WHAT IS NEEDED: Search the entries for lines that contain the word "begin", and report each one found.

RAW DATA:
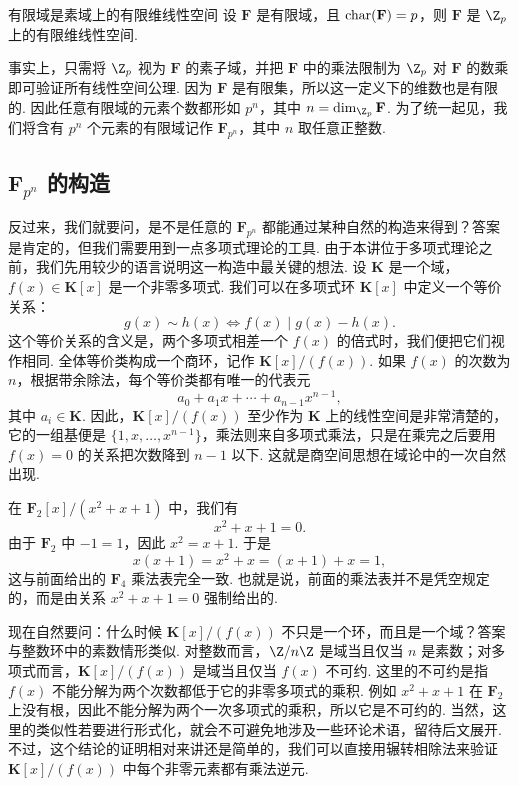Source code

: \begin{theorem}{}{有限域是素域上的有限维线性空间}
    设 $\mathbf{F}$ 是有限域，且 $\cha(\mathbf{F}) = p$，则 $\mathbf{F}$ 是 $\Z_p$ 上的有限维线性空间.
\end{theorem}

事实上，只需将 $\Z_p$ 视为 $\mathbf{F}$ 的素子域，并把 $\mathbf{F}$ 中的乘法限制为 $\Z_p$ 对 $\mathbf{F}$ 的数乘即可验证所有线性空间公理. 因为 $\mathbf{F}$ 是有限集，所以这一定义下的维数也是有限的. 因此任意有限域的元素个数都形如 $p^n$，其中 $n = \dim_{\Z_p}\mathbf{F}$. 为了统一起见，我们将含有 $p^n$ 个元素的有限域记作 $\mathbf{F}_{p^n}$，其中 $n$ 取任意正整数.

\subsection{$\mathbf{F}_{p^n}$ 的构造}

反过来，我们就要问，是不是任意的 $\mathbf{F}_{p^n}$ 都能通过某种自然的构造来得到？答案是肯定的，但我们需要用到一点多项式理论的工具. 由于本讲位于多项式理论之前，我们先用较少的语言说明这一构造中最关键的想法. 设 $\mathbf{K}$ 是一个域，$f(x)\in\mathbf{K}[x]$ 是一个非零多项式. 我们可以在多项式环 $\mathbf{K}[x]$ 中定义一个等价关系：
\[
    g(x) \sim h(x) \iff f(x) \mid g(x) - h(x).
\]
这个等价关系的含义是，两个多项式相差一个 $f(x)$ 的倍式时，我们便把它们视作相同. 全体等价类构成一个商环，记作 $\mathbf{K}[x]/(f(x))$. 如果 $f(x)$ 的次数为 $n$，根据带余除法，每个等价类都有唯一的代表元
\[
    a_0 + a_1x + \cdots + a_{n - 1}x^{n - 1},
\]
其中 $a_i\in\mathbf{K}$. 因此，$\mathbf{K}[x]/(f(x))$ 至少作为 $\mathbf{K}$ 上的线性空间是非常清楚的，它的一组基便是 $\{1, x, \ldots, x^{n - 1}\}$，乘法则来自多项式乘法，只是在乘完之后要用 $f(x)=0$ 的关系把次数降到 $n-1$ 以下. 这就是商空间思想在域论中的一次自然出现.

\begin{example}{}{}
    在 $\mathbf{F}_2[x]/(x^2+x+1)$ 中，我们有
    \[
        x^2+x+1=0.
    \]
    由于 $\mathbf{F}_2$ 中 $-1=1$，因此 $x^2=x+1$. 于是
    \[
        x(x+1)=x^2+x=(x+1)+x=1,
    \]
    这与前面给出的 $\mathbf{F}_4$ 乘法表完全一致. 也就是说，前面的乘法表并不是凭空规定的，而是由关系 $x^2+x+1=0$ 强制给出的.
\end{example}

现在自然要问：什么时候 $\mathbf{K}[x]/(f(x))$ 不只是一个环，而且是一个域？答案与整数环中的素数情形类似. 对整数而言，$\Z/n\Z$ 是域当且仅当 $n$ 是素数；对多项式而言，$\mathbf{K}[x]/(f(x))$ 是域当且仅当 $f(x)$ 不可约. 这里的不可约是指 $f(x)$ 不能分解为两个次数都低于它的非零多项式的乘积. 例如 $x^2+x+1$ 在 $\mathbf{F}_2$ 上没有根，因此不能分解为两个一次多项式的乘积，所以它是不可约的. 当然，这里的类似性若要进行形式化，就会不可避免地涉及一些环论术语，留待后文展开. 不过，这个结论的证明相对来讲还是简单的，我们可以直接用辗转相除法来验证 $\mathbf{K}[x]/(f(x))$ 中每个非零元素都有乘法逆元.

RESPONSE:
: \begin{theorem}{}{有限域是素域上的有限维线性空间}
\begin{example}{}{}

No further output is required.